Stored data entries
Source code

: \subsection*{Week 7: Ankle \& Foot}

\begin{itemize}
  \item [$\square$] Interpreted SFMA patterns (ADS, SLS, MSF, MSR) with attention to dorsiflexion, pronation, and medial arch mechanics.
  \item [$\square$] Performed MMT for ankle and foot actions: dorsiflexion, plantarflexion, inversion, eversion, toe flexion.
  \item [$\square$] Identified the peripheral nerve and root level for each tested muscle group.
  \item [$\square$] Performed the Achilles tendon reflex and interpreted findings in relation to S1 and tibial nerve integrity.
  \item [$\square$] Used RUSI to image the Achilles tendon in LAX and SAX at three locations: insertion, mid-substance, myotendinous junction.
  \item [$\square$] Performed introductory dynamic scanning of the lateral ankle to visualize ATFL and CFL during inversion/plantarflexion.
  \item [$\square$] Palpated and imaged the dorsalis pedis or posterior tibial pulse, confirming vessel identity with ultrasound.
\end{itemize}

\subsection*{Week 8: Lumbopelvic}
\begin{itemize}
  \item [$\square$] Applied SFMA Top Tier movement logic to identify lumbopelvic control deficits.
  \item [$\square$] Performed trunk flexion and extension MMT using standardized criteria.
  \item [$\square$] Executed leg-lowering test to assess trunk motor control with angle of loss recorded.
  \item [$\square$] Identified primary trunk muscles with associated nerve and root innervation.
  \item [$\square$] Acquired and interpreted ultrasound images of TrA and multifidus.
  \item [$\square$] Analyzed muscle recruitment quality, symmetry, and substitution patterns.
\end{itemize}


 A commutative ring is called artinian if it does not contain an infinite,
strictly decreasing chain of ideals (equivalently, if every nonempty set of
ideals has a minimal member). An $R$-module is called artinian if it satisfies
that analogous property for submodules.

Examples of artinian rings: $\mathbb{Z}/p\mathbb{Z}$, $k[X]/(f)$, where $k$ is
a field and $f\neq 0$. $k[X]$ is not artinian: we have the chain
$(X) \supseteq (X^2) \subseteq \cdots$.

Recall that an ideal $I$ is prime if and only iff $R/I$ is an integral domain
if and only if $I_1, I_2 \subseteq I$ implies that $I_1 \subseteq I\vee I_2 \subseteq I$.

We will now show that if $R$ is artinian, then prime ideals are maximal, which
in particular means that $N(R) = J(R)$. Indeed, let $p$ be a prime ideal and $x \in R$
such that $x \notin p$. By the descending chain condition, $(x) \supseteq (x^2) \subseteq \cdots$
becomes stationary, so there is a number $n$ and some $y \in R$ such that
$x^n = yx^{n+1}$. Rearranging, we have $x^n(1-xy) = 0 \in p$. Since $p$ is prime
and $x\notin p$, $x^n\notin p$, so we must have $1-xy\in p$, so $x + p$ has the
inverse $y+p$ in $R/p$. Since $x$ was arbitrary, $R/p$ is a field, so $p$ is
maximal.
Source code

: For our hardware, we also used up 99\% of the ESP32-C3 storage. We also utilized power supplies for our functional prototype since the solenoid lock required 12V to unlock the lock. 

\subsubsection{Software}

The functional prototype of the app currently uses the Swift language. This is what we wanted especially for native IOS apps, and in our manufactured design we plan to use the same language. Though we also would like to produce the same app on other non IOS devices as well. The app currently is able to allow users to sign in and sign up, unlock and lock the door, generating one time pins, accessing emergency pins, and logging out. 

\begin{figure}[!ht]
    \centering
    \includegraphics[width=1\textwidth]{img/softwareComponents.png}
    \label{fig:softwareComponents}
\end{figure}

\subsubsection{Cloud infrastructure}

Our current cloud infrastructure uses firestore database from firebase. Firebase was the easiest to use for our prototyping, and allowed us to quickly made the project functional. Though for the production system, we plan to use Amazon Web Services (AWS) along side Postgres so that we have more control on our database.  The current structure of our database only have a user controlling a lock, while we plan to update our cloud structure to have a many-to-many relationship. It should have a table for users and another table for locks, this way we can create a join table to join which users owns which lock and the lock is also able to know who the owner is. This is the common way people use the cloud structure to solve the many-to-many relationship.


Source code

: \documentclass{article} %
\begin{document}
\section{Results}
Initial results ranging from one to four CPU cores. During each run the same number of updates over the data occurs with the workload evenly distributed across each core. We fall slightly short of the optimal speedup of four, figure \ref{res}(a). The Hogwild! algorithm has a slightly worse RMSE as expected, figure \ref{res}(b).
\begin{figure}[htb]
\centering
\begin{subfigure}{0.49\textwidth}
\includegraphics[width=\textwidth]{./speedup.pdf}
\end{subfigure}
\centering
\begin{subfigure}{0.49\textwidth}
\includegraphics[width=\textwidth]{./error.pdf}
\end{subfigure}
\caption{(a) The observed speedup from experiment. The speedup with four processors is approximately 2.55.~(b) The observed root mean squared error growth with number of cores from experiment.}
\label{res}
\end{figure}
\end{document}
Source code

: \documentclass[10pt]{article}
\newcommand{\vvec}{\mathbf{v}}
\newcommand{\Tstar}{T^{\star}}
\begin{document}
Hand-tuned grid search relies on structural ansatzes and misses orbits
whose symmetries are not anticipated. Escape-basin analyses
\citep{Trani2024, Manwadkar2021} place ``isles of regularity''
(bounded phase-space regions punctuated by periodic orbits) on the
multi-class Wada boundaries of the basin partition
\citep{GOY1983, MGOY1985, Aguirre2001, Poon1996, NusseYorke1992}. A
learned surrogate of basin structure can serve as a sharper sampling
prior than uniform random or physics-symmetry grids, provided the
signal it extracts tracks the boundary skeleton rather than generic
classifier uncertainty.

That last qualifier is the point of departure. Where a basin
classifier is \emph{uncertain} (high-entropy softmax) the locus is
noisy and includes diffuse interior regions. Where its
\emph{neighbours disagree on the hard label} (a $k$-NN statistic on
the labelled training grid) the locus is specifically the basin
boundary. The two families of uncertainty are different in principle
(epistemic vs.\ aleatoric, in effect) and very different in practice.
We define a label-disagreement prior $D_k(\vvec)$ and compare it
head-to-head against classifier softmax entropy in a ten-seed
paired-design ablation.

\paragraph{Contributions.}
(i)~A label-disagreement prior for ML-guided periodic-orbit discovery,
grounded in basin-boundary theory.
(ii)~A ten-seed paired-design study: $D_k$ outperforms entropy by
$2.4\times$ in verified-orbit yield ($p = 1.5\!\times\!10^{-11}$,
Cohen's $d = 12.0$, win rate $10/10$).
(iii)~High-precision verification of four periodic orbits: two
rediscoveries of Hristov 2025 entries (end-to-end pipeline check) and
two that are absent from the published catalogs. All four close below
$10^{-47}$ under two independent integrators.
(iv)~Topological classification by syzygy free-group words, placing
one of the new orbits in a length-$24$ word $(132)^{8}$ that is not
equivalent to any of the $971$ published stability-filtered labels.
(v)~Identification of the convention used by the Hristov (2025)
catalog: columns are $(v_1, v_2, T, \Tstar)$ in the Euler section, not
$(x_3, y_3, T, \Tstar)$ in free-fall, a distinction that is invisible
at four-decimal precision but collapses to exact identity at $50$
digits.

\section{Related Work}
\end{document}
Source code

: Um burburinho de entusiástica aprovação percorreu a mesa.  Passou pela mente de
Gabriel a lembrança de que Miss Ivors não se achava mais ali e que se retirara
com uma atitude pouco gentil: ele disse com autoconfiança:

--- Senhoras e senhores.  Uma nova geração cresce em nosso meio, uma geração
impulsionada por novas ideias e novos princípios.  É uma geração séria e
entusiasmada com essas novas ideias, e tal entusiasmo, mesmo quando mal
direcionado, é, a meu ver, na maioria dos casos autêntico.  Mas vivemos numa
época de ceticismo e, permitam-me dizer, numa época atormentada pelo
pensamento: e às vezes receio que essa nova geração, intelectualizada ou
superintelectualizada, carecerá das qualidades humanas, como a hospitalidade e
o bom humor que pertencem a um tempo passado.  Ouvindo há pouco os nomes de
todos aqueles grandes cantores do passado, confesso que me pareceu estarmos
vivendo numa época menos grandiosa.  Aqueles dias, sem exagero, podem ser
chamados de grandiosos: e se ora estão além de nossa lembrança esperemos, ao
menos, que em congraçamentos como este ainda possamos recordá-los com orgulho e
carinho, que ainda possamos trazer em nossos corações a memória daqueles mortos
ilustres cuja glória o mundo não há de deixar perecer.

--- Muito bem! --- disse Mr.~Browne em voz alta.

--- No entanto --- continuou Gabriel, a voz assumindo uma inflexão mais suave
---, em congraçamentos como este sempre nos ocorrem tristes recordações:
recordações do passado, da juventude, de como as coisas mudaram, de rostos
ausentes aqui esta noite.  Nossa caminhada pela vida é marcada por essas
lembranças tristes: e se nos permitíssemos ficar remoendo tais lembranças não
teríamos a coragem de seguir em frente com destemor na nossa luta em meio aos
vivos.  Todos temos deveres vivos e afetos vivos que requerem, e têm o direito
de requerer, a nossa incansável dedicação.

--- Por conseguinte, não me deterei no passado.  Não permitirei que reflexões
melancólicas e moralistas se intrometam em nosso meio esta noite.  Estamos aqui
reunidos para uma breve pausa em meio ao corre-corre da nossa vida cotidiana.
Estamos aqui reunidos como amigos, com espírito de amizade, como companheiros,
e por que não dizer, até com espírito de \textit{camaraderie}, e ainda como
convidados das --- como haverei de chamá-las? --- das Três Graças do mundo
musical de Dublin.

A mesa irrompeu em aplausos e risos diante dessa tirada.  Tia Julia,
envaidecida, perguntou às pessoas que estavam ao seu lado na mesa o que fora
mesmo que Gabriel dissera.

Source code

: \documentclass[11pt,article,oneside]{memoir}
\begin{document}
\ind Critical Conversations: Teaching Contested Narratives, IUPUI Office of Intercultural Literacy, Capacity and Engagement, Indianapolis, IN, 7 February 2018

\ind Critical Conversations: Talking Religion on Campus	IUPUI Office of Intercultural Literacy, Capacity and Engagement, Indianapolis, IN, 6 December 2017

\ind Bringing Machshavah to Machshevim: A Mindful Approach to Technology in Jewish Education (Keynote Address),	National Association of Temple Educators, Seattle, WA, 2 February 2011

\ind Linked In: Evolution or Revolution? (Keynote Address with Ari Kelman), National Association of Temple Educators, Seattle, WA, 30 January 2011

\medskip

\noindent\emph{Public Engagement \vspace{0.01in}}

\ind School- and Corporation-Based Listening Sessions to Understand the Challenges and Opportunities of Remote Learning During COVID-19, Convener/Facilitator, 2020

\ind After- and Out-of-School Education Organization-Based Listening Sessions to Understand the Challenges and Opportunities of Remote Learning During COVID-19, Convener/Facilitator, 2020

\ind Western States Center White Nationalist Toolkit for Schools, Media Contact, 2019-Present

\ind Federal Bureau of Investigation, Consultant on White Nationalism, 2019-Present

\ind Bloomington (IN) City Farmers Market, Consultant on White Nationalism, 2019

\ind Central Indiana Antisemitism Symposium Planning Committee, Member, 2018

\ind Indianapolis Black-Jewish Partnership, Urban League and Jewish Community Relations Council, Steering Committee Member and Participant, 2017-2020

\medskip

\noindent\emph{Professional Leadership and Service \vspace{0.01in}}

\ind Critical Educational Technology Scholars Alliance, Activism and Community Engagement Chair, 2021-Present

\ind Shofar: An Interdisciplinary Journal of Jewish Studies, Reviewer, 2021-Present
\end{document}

→ **WHAT NEEDS TO BE DONE**
Starting at the line with "Leadership and Service", copy every line up to and including the last one in the entries above.

→ **REPLY**
\noindent\emph{Professional Leadership and Service \vspace{0.01in}}

\ind Critical Educational Technology Scholars Alliance, Activism and Community Engagement Chair, 2021-Present

\ind Shofar: An Interdisciplinary Journal of Jewish Studies, Reviewer, 2021-Present
\end{document}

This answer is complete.